◆ **Material for this exercise**
···
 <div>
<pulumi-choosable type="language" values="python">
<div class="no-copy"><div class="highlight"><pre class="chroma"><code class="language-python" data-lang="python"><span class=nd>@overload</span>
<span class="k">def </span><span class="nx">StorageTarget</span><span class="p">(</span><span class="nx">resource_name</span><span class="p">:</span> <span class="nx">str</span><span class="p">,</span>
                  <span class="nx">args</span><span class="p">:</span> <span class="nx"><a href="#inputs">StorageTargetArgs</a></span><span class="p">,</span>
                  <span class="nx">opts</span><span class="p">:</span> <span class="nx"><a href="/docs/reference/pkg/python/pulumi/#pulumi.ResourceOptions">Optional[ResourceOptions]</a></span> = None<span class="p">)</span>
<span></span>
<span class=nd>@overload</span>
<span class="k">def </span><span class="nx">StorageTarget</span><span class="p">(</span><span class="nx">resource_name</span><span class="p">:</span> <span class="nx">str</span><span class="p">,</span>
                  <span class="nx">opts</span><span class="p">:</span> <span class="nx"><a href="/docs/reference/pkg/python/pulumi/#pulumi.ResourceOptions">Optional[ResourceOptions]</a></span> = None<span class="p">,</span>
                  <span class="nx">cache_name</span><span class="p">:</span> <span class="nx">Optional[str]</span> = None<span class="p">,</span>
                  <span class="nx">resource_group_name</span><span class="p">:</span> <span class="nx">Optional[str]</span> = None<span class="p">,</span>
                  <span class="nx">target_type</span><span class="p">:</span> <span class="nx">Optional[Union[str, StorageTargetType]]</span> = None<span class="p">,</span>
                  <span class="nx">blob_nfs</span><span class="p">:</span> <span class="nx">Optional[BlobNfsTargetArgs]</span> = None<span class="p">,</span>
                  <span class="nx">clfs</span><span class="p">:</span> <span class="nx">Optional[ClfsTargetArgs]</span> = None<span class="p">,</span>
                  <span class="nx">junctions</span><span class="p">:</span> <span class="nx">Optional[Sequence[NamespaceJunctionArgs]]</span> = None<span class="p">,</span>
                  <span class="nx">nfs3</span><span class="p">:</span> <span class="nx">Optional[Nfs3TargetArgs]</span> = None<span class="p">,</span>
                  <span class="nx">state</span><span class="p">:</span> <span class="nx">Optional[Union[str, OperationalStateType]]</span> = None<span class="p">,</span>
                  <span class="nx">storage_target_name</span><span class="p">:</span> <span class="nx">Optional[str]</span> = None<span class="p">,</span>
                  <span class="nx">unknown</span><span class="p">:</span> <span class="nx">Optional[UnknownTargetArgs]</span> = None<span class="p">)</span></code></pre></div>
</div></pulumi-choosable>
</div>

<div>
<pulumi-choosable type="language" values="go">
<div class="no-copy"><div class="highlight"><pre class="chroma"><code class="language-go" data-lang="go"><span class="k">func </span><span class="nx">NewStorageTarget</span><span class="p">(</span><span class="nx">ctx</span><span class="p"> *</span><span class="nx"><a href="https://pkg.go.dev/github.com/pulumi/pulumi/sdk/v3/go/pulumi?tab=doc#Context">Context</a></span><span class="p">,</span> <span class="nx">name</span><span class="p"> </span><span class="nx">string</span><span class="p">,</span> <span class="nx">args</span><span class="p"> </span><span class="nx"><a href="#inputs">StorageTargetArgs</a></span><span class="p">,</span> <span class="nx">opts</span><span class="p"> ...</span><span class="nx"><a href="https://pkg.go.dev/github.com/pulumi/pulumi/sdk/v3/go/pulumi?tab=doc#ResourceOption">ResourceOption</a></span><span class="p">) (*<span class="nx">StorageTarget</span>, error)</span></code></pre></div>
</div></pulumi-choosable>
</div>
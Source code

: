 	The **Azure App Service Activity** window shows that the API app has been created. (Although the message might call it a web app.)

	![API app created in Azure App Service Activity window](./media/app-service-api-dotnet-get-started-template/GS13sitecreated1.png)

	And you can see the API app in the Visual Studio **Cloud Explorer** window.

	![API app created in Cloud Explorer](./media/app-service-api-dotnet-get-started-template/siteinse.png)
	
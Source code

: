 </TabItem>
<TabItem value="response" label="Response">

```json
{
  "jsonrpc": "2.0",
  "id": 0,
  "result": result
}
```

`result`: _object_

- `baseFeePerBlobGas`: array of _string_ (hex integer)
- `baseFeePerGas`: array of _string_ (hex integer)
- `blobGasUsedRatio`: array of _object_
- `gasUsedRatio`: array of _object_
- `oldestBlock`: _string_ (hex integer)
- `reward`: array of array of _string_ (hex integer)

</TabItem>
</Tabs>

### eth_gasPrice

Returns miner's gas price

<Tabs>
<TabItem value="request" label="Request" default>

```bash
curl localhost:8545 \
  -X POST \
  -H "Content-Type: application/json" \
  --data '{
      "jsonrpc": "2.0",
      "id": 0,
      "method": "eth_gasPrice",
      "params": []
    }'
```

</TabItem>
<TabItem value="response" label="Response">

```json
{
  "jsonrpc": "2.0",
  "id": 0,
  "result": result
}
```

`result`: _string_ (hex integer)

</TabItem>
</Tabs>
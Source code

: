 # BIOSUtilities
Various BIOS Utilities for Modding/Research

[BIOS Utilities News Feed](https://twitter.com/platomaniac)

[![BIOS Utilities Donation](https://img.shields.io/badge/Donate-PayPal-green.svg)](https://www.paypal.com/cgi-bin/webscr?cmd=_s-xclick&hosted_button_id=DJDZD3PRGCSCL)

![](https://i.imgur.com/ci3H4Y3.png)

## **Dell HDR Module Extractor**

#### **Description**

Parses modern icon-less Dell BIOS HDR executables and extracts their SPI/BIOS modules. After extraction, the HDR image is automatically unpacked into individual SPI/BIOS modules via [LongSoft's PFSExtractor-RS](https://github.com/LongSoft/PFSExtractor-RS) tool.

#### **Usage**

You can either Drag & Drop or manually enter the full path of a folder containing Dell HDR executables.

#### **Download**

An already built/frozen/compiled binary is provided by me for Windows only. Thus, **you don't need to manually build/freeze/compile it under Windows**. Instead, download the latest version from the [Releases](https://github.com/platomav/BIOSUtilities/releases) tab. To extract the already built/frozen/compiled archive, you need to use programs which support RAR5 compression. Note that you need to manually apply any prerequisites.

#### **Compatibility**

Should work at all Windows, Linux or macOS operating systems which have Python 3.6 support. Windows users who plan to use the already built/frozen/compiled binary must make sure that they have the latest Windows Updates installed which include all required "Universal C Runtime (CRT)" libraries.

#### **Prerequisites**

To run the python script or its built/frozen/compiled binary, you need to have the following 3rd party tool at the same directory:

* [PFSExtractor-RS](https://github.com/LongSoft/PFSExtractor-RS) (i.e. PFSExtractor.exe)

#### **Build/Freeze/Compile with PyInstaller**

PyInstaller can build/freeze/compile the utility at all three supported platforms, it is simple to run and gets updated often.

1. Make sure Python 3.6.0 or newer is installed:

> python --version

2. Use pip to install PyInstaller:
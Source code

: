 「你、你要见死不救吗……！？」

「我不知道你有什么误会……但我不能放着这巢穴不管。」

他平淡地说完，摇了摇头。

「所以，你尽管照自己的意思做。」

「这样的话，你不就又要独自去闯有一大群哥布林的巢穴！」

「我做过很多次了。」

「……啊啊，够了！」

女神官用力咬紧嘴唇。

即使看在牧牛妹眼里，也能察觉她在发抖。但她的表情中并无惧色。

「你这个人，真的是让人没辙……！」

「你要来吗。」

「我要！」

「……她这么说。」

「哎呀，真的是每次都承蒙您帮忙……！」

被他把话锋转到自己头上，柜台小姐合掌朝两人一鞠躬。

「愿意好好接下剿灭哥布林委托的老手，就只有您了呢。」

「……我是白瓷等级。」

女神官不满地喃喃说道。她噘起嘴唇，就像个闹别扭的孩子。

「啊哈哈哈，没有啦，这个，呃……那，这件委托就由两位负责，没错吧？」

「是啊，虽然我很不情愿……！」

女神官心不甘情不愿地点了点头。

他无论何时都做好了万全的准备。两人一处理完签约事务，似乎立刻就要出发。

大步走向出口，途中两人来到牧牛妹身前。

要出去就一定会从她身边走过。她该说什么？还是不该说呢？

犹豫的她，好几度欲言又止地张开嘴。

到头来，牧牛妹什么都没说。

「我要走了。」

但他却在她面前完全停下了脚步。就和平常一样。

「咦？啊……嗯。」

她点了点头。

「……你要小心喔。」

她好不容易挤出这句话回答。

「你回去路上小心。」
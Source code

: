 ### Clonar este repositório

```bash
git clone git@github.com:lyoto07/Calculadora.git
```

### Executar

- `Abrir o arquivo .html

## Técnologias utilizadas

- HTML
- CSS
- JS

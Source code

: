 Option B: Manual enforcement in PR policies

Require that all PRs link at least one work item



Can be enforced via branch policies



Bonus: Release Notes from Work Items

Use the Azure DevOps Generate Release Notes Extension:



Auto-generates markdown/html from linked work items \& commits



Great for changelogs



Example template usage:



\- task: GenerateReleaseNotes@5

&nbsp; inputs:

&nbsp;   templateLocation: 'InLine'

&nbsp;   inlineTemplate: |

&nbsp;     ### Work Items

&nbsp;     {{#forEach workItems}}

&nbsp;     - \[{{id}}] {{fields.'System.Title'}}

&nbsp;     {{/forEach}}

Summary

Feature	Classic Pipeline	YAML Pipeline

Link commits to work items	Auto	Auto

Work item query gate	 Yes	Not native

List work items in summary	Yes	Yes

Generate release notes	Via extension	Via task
···
Scan the listing and report each line where the word "Cloud" shows up.

	And you can see the API app in the Visual Studio **Cloud Explorer** window.
	![API app created in Cloud Explorer](./media/app-service-api-dotnet-get-started-template/siteinse.png)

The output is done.